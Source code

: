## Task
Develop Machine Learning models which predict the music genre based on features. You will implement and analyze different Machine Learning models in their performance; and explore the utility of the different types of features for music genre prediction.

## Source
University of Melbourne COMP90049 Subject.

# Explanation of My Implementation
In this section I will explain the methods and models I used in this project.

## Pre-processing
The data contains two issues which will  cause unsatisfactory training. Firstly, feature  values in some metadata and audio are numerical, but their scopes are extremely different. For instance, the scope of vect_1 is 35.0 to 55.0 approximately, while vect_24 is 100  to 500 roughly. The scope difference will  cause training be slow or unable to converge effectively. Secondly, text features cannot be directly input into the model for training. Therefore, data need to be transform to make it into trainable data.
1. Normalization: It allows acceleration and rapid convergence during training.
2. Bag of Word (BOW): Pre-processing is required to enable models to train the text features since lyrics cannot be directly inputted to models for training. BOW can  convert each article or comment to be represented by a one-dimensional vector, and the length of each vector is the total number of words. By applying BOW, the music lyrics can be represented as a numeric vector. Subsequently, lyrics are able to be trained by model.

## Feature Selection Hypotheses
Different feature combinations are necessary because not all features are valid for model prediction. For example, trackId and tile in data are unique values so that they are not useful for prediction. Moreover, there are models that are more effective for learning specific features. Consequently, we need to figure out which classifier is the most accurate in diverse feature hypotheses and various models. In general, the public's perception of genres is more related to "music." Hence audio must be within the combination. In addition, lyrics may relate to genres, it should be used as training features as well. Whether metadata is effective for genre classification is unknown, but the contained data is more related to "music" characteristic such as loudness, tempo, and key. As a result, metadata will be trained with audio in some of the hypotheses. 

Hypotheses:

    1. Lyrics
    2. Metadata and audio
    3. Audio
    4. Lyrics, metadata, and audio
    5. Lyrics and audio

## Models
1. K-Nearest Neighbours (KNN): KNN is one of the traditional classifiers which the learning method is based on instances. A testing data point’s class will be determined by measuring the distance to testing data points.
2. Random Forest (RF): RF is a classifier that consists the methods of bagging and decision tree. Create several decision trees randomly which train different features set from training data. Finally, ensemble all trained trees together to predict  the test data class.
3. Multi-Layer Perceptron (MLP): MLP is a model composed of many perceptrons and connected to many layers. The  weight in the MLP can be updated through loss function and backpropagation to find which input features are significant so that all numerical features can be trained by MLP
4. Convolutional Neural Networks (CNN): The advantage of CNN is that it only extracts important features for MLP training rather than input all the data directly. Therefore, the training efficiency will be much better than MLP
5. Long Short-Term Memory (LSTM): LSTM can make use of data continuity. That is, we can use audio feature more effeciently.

::::

> What you need to do:
Number of lines above that include "methods": state it and nothing else.

> Task solution:
2